As many as 200 aircraft will retrace trail of the first crossing of the Blue Mountains in what organisers say could be among the largest flyovers in Australian history.
Scheduled for May 25, the event will be part of the Blue Mountains Crossings Bicentenary 2013-2015 program marking the first recognised European crossing of the mountains by Gregory Blaxland, William Lawson and William Charles Wentworth.
Taking off from several sites around NSW including RAAF Base Richmond, organisers hope the flyover will include a wide range of aircraft from helicopters to small private fixed wing aircraft, World War 2 fighters and modern day military jets. Among the confirmed participants is the renowned RAAF aerobatic team, the Roulettes, and German aviation legend Matthias Dolderer.
Once airborne, aircraft will follow a similar path to the one the three explorers, three convicts, one kangaroo hunter, four horses and five dogs trudged along in 1813.
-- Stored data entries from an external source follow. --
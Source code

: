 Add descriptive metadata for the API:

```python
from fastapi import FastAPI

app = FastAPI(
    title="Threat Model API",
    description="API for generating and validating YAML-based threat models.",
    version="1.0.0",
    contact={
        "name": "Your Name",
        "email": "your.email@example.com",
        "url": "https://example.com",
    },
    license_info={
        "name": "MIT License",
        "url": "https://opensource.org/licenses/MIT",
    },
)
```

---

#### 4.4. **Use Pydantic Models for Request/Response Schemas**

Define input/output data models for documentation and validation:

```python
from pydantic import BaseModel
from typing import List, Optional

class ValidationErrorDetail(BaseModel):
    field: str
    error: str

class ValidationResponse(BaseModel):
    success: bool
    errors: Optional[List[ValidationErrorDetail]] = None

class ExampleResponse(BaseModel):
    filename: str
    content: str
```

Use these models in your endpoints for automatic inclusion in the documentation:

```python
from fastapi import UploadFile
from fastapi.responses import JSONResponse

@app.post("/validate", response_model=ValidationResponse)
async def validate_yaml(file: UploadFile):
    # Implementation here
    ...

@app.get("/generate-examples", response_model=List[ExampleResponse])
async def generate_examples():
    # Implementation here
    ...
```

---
Spectators will be able to see all the aerial action from special viewing areas at Emu Plains, throughout the Blue Mountains, Lithgow and O’Connell near Oberon.
Former RAAF Wing Commander Matt Hall, Australia’s leading aerobatic display pilot, is co-ordinating the event on behalf of Businesses Supporting the Bicentenary (BSB) and Blue Mountains Lithgow & Oberon Tourism. Hall, who served time in combat over Iraq while on exchange with the US Air Force in 2003, said the flyover had the potential to be one of the largest gatherings of aircraft in Australian history.
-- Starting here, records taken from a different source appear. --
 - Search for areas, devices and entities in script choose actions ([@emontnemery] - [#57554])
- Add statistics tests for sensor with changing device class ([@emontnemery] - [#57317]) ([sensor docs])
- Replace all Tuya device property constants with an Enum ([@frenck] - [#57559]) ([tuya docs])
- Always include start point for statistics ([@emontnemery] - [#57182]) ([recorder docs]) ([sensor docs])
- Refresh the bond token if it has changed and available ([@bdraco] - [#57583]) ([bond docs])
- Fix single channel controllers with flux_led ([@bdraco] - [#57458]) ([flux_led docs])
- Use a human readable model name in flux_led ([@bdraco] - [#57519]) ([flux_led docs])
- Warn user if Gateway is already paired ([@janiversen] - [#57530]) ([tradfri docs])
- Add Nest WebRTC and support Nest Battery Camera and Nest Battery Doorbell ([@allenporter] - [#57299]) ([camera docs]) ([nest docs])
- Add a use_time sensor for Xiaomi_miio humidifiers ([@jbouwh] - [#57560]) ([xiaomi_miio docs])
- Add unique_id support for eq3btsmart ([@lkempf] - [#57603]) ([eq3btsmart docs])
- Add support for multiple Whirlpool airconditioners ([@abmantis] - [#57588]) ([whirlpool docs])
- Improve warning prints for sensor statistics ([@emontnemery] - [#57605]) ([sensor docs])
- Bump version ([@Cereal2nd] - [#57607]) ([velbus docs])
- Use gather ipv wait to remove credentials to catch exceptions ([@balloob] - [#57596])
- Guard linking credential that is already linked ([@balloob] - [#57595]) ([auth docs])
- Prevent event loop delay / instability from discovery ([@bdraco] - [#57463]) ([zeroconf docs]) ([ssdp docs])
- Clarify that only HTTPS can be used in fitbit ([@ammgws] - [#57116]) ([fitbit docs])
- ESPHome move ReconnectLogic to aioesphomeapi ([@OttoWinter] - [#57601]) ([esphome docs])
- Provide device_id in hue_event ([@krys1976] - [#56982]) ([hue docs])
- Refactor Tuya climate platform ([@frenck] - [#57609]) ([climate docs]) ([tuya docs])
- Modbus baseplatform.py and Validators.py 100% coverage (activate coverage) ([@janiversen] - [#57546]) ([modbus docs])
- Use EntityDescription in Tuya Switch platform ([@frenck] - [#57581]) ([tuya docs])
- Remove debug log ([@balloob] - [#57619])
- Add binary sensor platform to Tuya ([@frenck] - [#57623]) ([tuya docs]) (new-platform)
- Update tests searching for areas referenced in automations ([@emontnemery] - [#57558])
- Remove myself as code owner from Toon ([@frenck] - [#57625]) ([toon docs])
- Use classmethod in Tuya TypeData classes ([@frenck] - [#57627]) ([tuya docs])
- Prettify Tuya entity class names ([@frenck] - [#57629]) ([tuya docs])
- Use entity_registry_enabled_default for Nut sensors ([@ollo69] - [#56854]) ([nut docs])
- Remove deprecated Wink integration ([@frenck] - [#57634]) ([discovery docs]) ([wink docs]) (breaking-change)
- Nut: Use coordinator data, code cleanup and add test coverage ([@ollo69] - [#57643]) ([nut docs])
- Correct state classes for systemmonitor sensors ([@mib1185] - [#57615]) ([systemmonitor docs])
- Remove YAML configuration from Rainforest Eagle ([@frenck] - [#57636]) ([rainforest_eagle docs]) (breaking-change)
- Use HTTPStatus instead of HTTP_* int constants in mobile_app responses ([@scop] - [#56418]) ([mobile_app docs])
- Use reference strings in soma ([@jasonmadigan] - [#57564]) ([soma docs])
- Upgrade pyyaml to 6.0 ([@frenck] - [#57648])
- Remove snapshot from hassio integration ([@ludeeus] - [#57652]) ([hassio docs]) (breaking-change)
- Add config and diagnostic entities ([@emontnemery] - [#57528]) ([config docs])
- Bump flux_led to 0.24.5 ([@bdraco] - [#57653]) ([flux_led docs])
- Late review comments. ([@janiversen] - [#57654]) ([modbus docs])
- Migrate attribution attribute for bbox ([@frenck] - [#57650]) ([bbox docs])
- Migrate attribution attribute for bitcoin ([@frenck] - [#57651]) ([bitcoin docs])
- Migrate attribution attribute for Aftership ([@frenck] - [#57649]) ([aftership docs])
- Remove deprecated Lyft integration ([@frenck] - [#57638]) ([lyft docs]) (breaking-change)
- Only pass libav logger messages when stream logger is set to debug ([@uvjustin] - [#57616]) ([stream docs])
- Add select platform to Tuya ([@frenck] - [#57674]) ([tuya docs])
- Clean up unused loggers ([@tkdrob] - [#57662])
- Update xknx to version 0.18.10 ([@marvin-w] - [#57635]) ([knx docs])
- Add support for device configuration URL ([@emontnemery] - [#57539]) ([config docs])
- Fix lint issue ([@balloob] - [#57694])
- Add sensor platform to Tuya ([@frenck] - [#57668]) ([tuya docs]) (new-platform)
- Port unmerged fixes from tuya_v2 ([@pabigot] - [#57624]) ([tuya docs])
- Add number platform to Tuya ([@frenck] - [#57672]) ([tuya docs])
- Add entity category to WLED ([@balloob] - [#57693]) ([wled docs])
“We are looking for aviators with aircraft of all shapes and sizes to be involved in what will be a truly unique experience. To be involved in a co-ordinated flyover like this is something that’ll be pretty cool and we are calling for participants right now.”
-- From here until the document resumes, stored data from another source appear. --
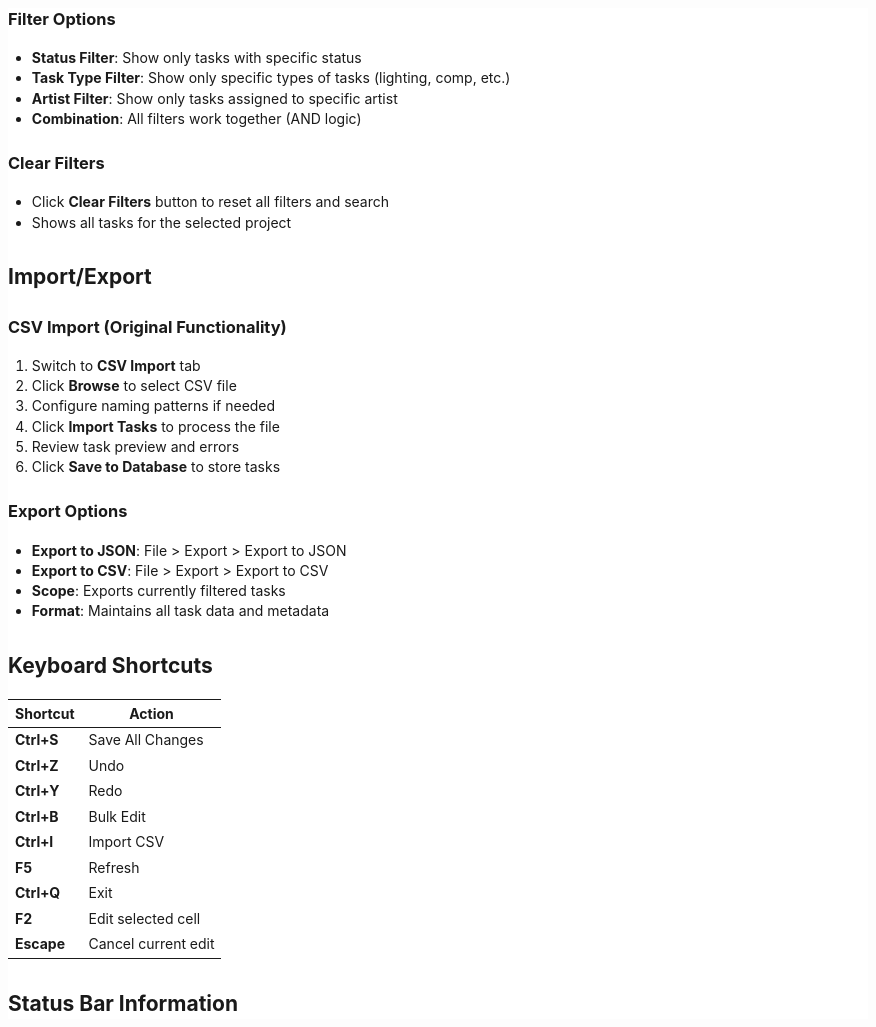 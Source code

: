 ### **Filter Options**
- **Status Filter**: Show only tasks with specific status
- **Task Type Filter**: Show only specific types of tasks (lighting, comp, etc.)
- **Artist Filter**: Show only tasks assigned to specific artist
- **Combination**: All filters work together (AND logic)

### **Clear Filters**
- Click **Clear Filters** button to reset all filters and search
- Shows all tasks for the selected project

## Import/Export

### **CSV Import** (Original Functionality)
1. Switch to **CSV Import** tab
2. Click **Browse** to select CSV file
3. Configure naming patterns if needed
4. Click **Import Tasks** to process the file
5. Review task preview and errors
6. Click **Save to Database** to store tasks

### **Export Options**
- **Export to JSON**: File > Export > Export to JSON
- **Export to CSV**: File > Export > Export to CSV
- **Scope**: Exports currently filtered tasks
- **Format**: Maintains all task data and metadata

## Keyboard Shortcuts

| Shortcut | Action |
|----------|--------|
| **Ctrl+S** | Save All Changes |
| **Ctrl+Z** | Undo |
| **Ctrl+Y** | Redo |
| **Ctrl+B** | Bulk Edit |
| **Ctrl+I** | Import CSV |
| **F5** | Refresh |
| **Ctrl+Q** | Exit |
| **F2** | Edit selected cell |
| **Escape** | Cancel current edit |

## Status Bar Information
Interested parties can contact Hall at [email protected].
BSB director Philip Hammon, who owns Scenic World at Katoomba, came up with the idea of a flyover so everyone throughout the community could celebrate one of Australia’s most significant milestones.
“A flyover is something that demonstrates just how far we have come in the last 200 years since Blaxland, Lawson and Wentworth made their historic journey,’’ he said.
Indeed, Hammon and fellow Blue Mountains businessman and BSB member Tom Colless from Colless Foods are so passionate about the project they have personally underwritten much of its cost.
“If we don’t put the money in, it won’t happen,’’ Hammon said. “I’m doing it to give tourism in the region a kick – to put heads in beds and bums on seats.’’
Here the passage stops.